|Arabian Post Special| The relentless plunge in oil price, which analysts are likening to the crash of 1990s, and its serious implications on spending plans are putting the focus back on the Gulf currencies’ dollar peg, including that of the UAE dirham.
Despite consistent backing for the dollar peg from all possible channels, including the monetary authorities, the debate is back with a bang. And the market is increasingly betting in favour of a change.
Although Saudi Arabia has vehemently defended the Saudi riyal’s peg to the dollar so far, the country’s monetary agency Sama will find it really tough to maintain status quo, as it is burning through its reserves to fund the $120 billion fiscal deficit.
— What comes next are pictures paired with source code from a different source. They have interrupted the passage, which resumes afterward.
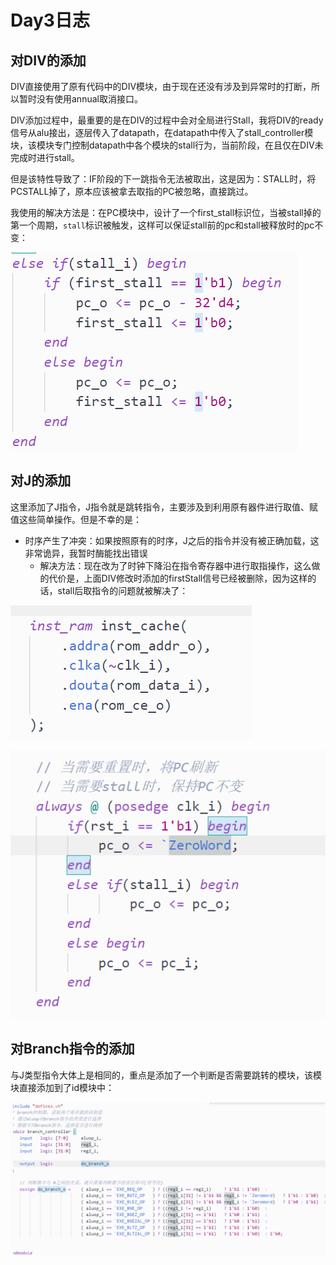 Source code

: # Day3日志





## 对DIV的添加

DIV直接使用了原有代码中的DIV模块，由于现在还没有涉及到异常时的打断，所以暂时没有使用annual取消接口。

DIV添加过程中，最重要的是在DIV的过程中会对全局进行Stall，我将DIV的ready信号从alu接出，逐层传入了datapath，在datapath中传入了stall\_controller模块，该模块专门控制datapath中各个模块的stall行为，当前阶段，在且仅在DIV未完成时进行stall。

但是该特性导致了：IF阶段的下一跳指令无法被取出，这是因为：STALL时，将PCSTALL掉了，原本应该被拿去取指的PC被忽略，直接跳过。

我使用的解决方法是：在PC模块中，设计了一个first\_stall标识位，当被stall掉的第一个周期，`stall`标识被触发，这样可以保证stall前的pc和stall被释放时的pc不变：

![image-20201228201821655](pics/Untitled/image-20201228201821655.png)





## 对J的添加

这里添加了J指令，J指令就是跳转指令，主要涉及到利用原有器件进行取值、赋值这些简单操作。但是不幸的是：

- 时序产生了冲突：如果按照原有的时序，J之后的指令并没有被正确加载，这非常诡异，我暂时酶能找出错误
  - 解决方法：现在改为了时钟下降沿在指令寄存器中进行取指操作，这么做的代价是，上面DIV修改时添加的firstStall信号已经被删除，因为这样的话，stall后取指令的问题就被解决了：

![image-20201228220407105](pics/Untitled/image-20201228220407105.png)



![image-20201228220417429](pics/Untitled/image-20201228220417429.png)

## 对Branch指令的添加

与J类型指令大体上是相同的，重点是添加了一个判断是否需要跳转的模块，该模块直接添加到了id模块中：

![image-20201229003434813](pics/Untitled/image-20201229003434813.png)

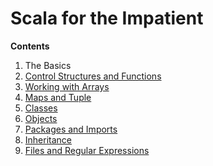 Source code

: Scala for the Impatient
=======================

**Contents**

1. The Basics
2. [Control Structures and Functions](ch2.md)
3. [Working with Arrays](ch3.md)
4. [Maps and Tuple](ch4.md)
5. [Classes](ch5.md)
6. [Objects](ch6.md)
7. [Packages and Imports](ch7.md)
8. [Inheritance](ch8.md)
9. [Files and Regular Expressions](ch9.md)
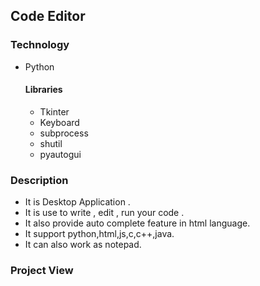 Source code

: ## Code Editor

### Technology
   * Python
      #### Libraries
        * Tkinter
        * Keyboard
        * subprocess
        * shutil
        * pyautogui

### Description
   * It is Desktop Application .
   * It is use to write , edit , run your code .
   * It also provide auto complete feature in html language.
   * It support python,html,js,c,c++,java.
   * It can also work as notepad.

### Project View

  
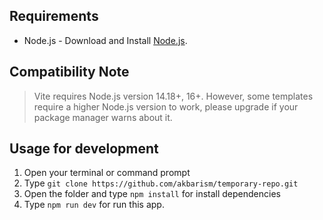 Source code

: ## Requirements

- Node.js - Download and Install [Node.js](https://nodejs.org/en/).

## Compatibility Note

> Vite requires Node.js version 14.18+, 16+. However, some templates require a higher Node.js version to work, please upgrade if your package manager warns about it.


## Usage for development

1. Open your terminal or command prompt
2. Type `git clone https://github.com/akbarism/temporary-repo.git`
3. Open the folder and type `npm install` for install dependencies
4. Type `npm run dev` for run this app.
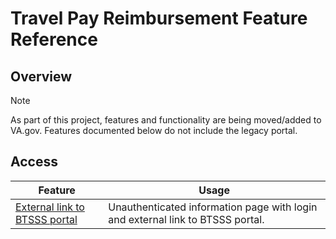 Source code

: # Travel Pay Reimbursement Feature Reference

## Overview

> [!NOTE]
> As part of this project, features and functionality are being moved/added to VA.gov. Features documented below do not include the legacy portal.

## Access

| Feature | Usage | 
|---|---|
| [External link to BTSSS portal](https://www.va.gov/health-care/get-reimbursed-for-travel-pay/) | Unauthenticated information page with login and external link to BTSSS portal. |
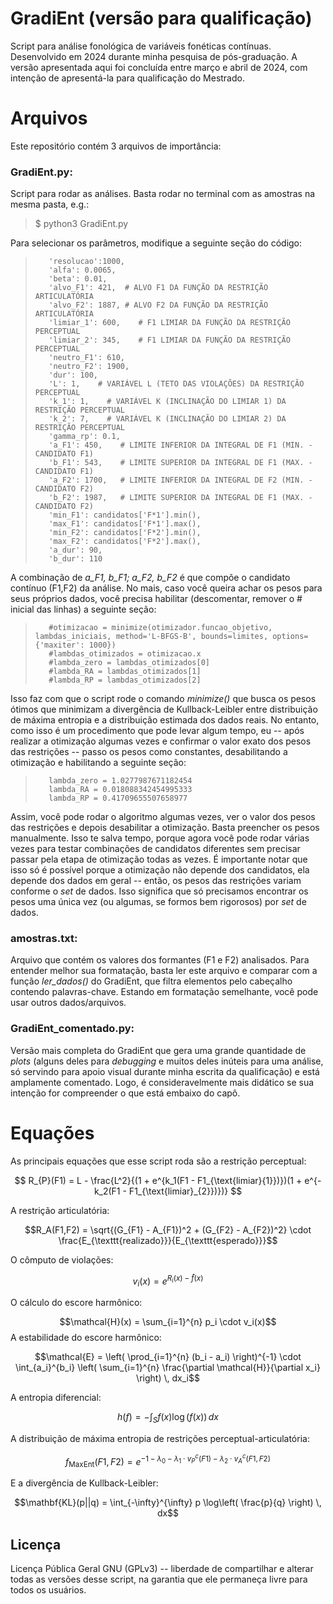 
# GradiEnt (versão para qualificação)

Script para análise fonológica de variáveis fonéticas contínuas. Desenvolvido em 2024 durante minha pesquisa de pós-graduação. A versão apresentada aqui foi concluída entre março e abril de 2024, com intenção de apresentá-la para qualificação do Mestrado.

# Arquivos
Este repositório contém 3 arquivos de importância:

### GradiEnt.py:

Script para rodar as análises. Basta rodar no terminal com as amostras na mesma pasta, e.g.:

> $ python3 GradiEnt.py

Para selecionar os parâmetros, modifique a seguinte seção do código:

>        'resolucao':1000,
>        'alfa': 0.0065, 
>        'beta': 0.01,   
>        'alvo_F1': 421,  # ALVO F1 DA FUNÇÃO DA RESTRIÇÃO ARTICULATÓRIA
>        'alvo_F2': 1887, # ALVO F2 DA FUNÇÃO DA RESTRIÇÃO ARTICULATÓRIA
>        'limiar_1': 600,    # F1 LIMIAR DA FUNÇÃO DA RESTRIÇÃO PERCEPTUAL
>        'limiar_2': 345,    # F1 LIMIAR DA FUNÇÃO DA RESTRIÇÃO PERCEPTUAL
>        'neutro_F1': 610,
>        'neutro_F2': 1900,
>        'dur': 100,  
>        'L': 1,    # VARIÁVEL L (TETO DAS VIOLAÇÕES) DA RESTRIÇÃO PERCEPTUAL
>        'k_1': 1,    # VARIÁVEL K (INCLINAÇÃO DO LIMIAR 1) DA RESTRIÇÃO PERCEPTUAL
>        'k_2': 7,    # VARIÁVEL K (INCLINAÇÃO DO LIMIAR 2) DA RESTRIÇÃO PERCEPTUAL
>        'gamma_rp': 0.1,  
>        'a_F1': 450,    # LIMITE INFERIOR DA INTEGRAL DE F1 (MIN. - CANDIDATO F1)
>        'b_F1': 543,    # LIMITE SUPERIOR DA INTEGRAL DE F1 (MAX. - CANDIDATO F1)
>        'a_F2': 1700,   # LIMITE INFERIOR DA INTEGRAL DE F2 (MIN. - CANDIDATO F2)
>        'b_F2': 1987,   # LIMITE SUPERIOR DA INTEGRAL DE F1 (MAX. - CANDIDATO F2)
>        'min_F1': candidatos['F*1'].min(),   
>        'max_F1': candidatos['F*1'].max(),     
>        'min_F2': candidatos['F*2'].min(),    
>        'max_F2': candidatos['F*2'].max(),   
>        'a_dur': 90,   
>        'b_dur': 110 

A combinação de *a_F1, b_F1; a_F2, b_F2* é que compõe o candidato contínuo (F1,F2) da análise. No mais, caso você queira achar os pesos para seus próprios dados, você precisa habilitar (descomentar, remover o # inicial das linhas) a seguinte seção:

>        #otimizacao = minimize(otimizador.funcao_objetivo, lambdas_iniciais, method='L-BFGS-B', bounds=limites, options={'maxiter': 1000})
>        #lambdas_otimizados = otimizacao.x
>        #lambda_zero = lambdas_otimizados[0]
>        #lambda_RA = lambdas_otimizados[1]
>        #lambda_RP = lambdas_otimizados[2]

Isso faz com que o script rode o comando *minimize()* que busca os pesos ótimos que minimizam a divergência de Kullback-Leibler entre distribuição de máxima entropia e a distribuição estimada dos dados reais. No entanto, como isso é um procedimento que pode levar algum tempo, eu -- após realizar a otimização algumas vezes e confirmar o valor exato dos pesos das restrições -- passo os pesos como constantes, desabilitando a otimização e habilitando a seguinte seção:

>        lambda_zero = 1.0277987671182454
>        lambda_RA = 0.018088342454995333
>        lambda_RP = 0.41709655507658977

Assim, você pode rodar o algoritmo algumas vezes, ver o valor dos pesos das restrições e depois desabilitar a otimização. Basta preencher os pesos manualmente. Isso te salva tempo, porque agora você pode rodar várias vezes para testar combinações de candidatos diferentes sem precisar passar pela etapa de otimização todas as vezes. É importante notar que isso só é possível porque a otimização não depende dos candidatos, ela depende dos dados em geral -- então, os pesos das restrições variam conforme o *set* de dados. Isso significa que só precisamos encontrar os pesos uma única vez (ou algumas, se formos bem rigorosos) por *set* de dados.

### amostras.txt:

Arquivo que contém os valores dos formantes (F1 e F2) analisados. Para entender melhor sua formatação, basta ler este arquivo e comparar com a função *ler_dados()* do GradiEnt, que filtra elementos pelo cabeçalho contendo palavras-chave. Estando em formatação semelhante, você pode usar outros dados/arquivos.

### GradiEnt_comentado.py:

Versão mais completa do GradiEnt que gera uma grande quantidade de *plots* (alguns deles para *debugging* e muitos deles inúteis para uma análise, só servindo para apoio visual durante minha escrita da qualificação) e está amplamente comentado. Logo, é consideravelmente mais didático se sua intenção for compreender o que está embaixo do capô.

# Equações

As principais equações que esse script roda são a restrição perceptual:

$$ R_{P}(F1) = L - \frac{L^2}{(1 + e^{k_1(F1 - F1_{\text{limiar}{1}})})(1 + e^{-k_2(F1 - F1_{\text{limiar}_{2}})})} $$

A restrição articulatória:

$$R_A(F1,F2) = \sqrt{(G_{F1} - A_{F1})^2 + (G_{F2} - A_{F2})^2} \cdot \frac{E_{\texttt{realizado}}}{E_{\texttt{esperado}}}$$

O cômputo de violações:

$$v_i(x) = e^{R_i(x)-\hat{f}(x)}$$

O cálculo do escore harmônico:

$$\mathcal{H}(x) = \sum_{i=1}^{n} p_i \cdot v_i(x)$$
A estabilidade do escore harmônico:

$$\mathcal{E} = \left( \prod_{i=1}^{n} (b_i - a_i) \right)^{-1} \cdot \int_{a_i}^{b_i} \left( \sum_{i=1}^{n} \frac{\partial \mathcal{H}}{\partial x_i} \right)  \, dx_i$$

A entropia diferencial:

$$h(f) = - \int_S f(x) \log(f(x)) \, dx$$

A distribuição de máxima entropia de restrições perceptual-articulatória:

$$f_{\text{MaxEnt}}(F1,F2) = e^{- 1 - \lambda_0 - \lambda_1 \cdot v^c_P(F1) - \lambda_2 \cdot v^c_A(F1,F2)}$$

E a divergência de Kullback-Leibler:

$$\mathbf{KL}(p||q) = \int_{-\infty}^{\infty} p \log\left( \frac{p}{q} \right) \, dx$$

## Licença

Licença Pública Geral GNU (GPLv3) -- liberdade de compartilhar e alterar todas as versões desse script, na garantia que ele permaneça livre para todos os usuários.
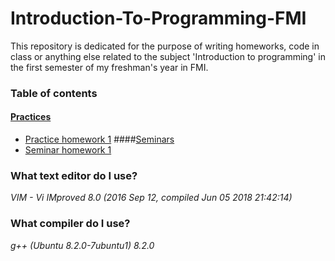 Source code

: # Introduction-To-Programming-FMI

This repository is dedicated for the purpose of writing homeworks, code in class or anything else related to the subject 'Introduction to programming' in the first semester of my freshman's year in FMI.

### Table of contents

#### [Practices](./Practices)
* [Practice homework 1](./Practices/Homeworks/Homework_1)
####[Seminars](./Seminars)
* [Seminar homework 1](./Seminars/Homeworks/Homework_1)

### What text editor do I use?

_VIM - Vi IMproved 8.0 (2016 Sep 12, compiled Jun 05 2018 21:42:14)_

### What compiler do I use?

_g++ (Ubuntu 8.2.0-7ubuntu1) 8.2.0_

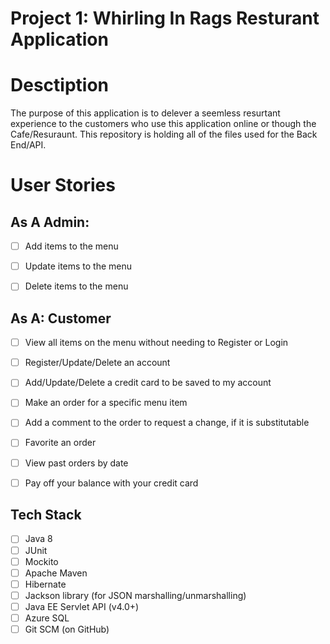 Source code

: # Project 1: Whirling In Rags Resturant Application

# Desctiption
The purpose of this application is to delever a seemless resurtant experience to the customers who use this application online or though the Cafe/Resuraunt.  This repository is holding all of the files used for the Back End/API.

# User Stories

## As A Admin:

-   [ ] Add items to the menu
-   [ ] Update items to the menu
-   [ ] Delete items to the menu


## As A: Customer

-   [ ] View all items on the menu without needing to Register or Login
-   [ ] Register/Update/Delete an account
-   [ ] Add/Update/Delete a credit card to be saved to my account
-   [ ] Make an order for a specific menu item
-   [ ] Add a comment to the order to request a change, if it is substitutable
-   [ ] Favorite an order
-   [ ] View past orders by date
-   [ ] Pay off your balance with your credit card


## Tech Stack

-   [ ] Java 8
-   [ ] JUnit
-   [ ] Mockito
-   [ ] Apache Maven
-   [ ] Hibernate
-   [ ] Jackson library (for JSON marshalling/unmarshalling)
-   [ ] Java EE Servlet API (v4.0+)
-   [ ] Azure SQL
-   [ ] Git SCM (on GitHub) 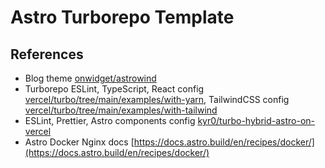 # Astro Turborepo Template


## References

- Blog theme [onwidget/astrowind](https://github.com/onwidget/astrowind)
- Turborepo ESLint, TypeScript, React config [vercel/turbo/tree/main/examples/with-yarn](https://github.com/vercel/turbo/tree/main/examples/with-yarn), TailwindCSS config [vercel/turbo/tree/main/examples/with-tailwind](https://github.com/vercel/turbo/tree/main/examples/with-tailwind)
- ESLint, Prettier, Astro components config [kyr0/turbo-hybrid-astro-on-vercel](https://github.com/kyr0/turbo-hybrid-astro-on-vercel)
- Astro Docker Nginx docs [https://docs.astro.build/en/recipes/docker/](https://docs.astro.build/en/recipes/docker/) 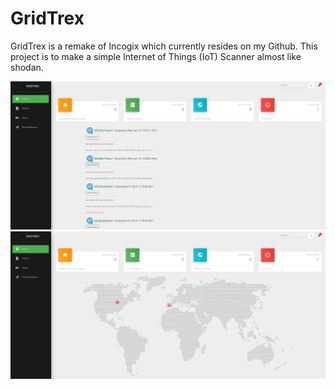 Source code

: # GridTrex
GridTrex is a remake of Incogix which currently resides on my Github. This project is to make a simple Internet of Things (IoT) Scanner almost like shodan. 

![Alt text](https://github.com/X1pe0/GridTrex/blob/main/img/2.png "Image")
![Alt text](https://github.com/X1pe0/GridTrex/blob/main/img/1.png "Image")

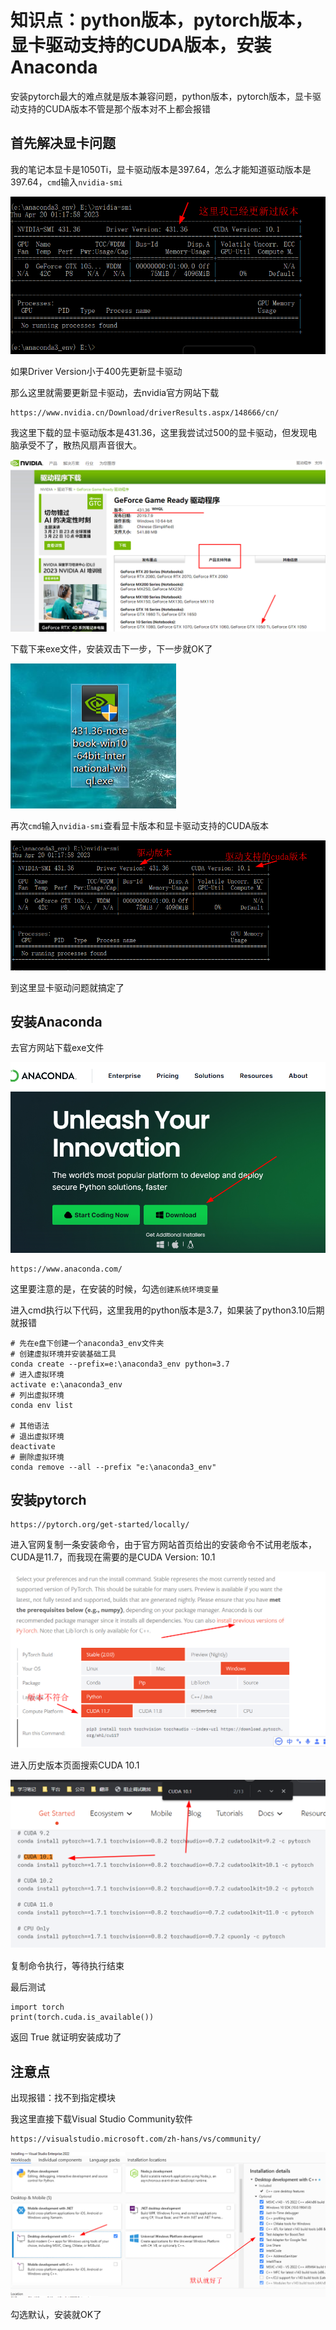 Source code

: # 知识点：python版本，pytorch版本，显卡驱动支持的CUDA版本，安装Anaconda

安装pytorch最大的难点就是版本兼容问题，python版本，pytorch版本，显卡驱动支持的CUDA版本不管是那个版本对不上都会报错

## 首先解决显卡问题

我的笔记本显卡是1050Ti，显卡驱动版本是397.64，怎么才能知道驱动版本是397.64，`cmd`输入`nvidia-smi`

![请求](./img/1.png)

如果Driver Version小于400先更新显卡驱动

那么这里就需要更新显卡驱动，去nvidia官方网站下载

    https://www.nvidia.cn/Download/driverResults.aspx/148666/cn/

我这里下载的显卡驱动版本是431.36，这里我尝试过500的显卡驱动，但发现电脑承受不了，散热风扇声音很大。

![请求](./img/2.png)

下载下来exe文件，安装双击下一步，下一步就OK了

![请求](./img/3.png)

再次`cmd`输入`nvidia-smi`查看显卡版本和显卡驱动支持的CUDA版本

![请求](./img/4.png)

到这里显卡驱动问题就搞定了

## 安装Anaconda

去官方网站下载exe文件

![请求](./img/5.png)

    https://www.anaconda.com/

这里要注意的是，在安装的时候，勾选`创建系统环境变量`

进入cmd执行以下代码，这里我用的python版本是3.7，如果装了python3.10后期就报错
    
    # 先在e盘下创建一个anaconda3_env文件夹
    # 创建虚拟环境并安装基础工具
    conda create --prefix=e:\anaconda3_env python=3.7
    # 进入虚拟环境
    activate e:\anaconda3_env
    # 列出虚拟环境
    conda env list

    # 其他语法
    # 退出虚拟环境
    deactivate
    # 删除虚拟环境
    conda remove --all --prefix "e:\anaconda3_env"

## 安装pytorch

    https://pytorch.org/get-started/locally/

进入官网复制一条安装命令，由于官方网站首页给出的安装命令不试用老版本，CUDA是11.7，而我现在需要的是CUDA Version: 10.1

![请求](./img/6.png)

进入历史版本页面搜索CUDA 10.1

![请求](./img/7.png)

复制命令执行，等待执行结束

最后测试

    import torch
    print(torch.cuda.is_available())

返回 True 就证明安装成功了

## 注意点

出现报错：找不到指定模块

我这里直接下载Visual Studio Community软件

    https://visualstudio.microsoft.com/zh-hans/vs/community/

![请求](./img/8.png)

勾选默认，安装就OK了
It is doubtful if the situation arising out of the price crash can be tackled with raising production alone, making currency readjustment a really strong option.
Dollar forward contracts for the Saudi riyal are rising as investors speculate that the continued slump in oil prices leaves the kingdom with no other option but to abandon the peg.
Forward contracts used to speculate on the Saudi Arabian riyal in the next 12 months jumped to a 13-year high in November, reflecting growing speculation the country will loosen or abandon its dollar peg and allow the currency to weaken for the first time in almost three decades.
Bets for a devaluation of the UAE’s dirham also surged in the past month to the highest in more than six years on September 10. Forward contracts for the UAE dirham are at the highest since 2009, as traders speculate the UAE will also be forced to readjust the exchange rate.
Bank of America-Merrill Lynch noted recently that although most analysts doubt the Saudis will let the riyal weaken anytime soon, that may change if oil prices don’t recover, handing the kingdom a choice between cutting crude production to boost prices or dropping the peg.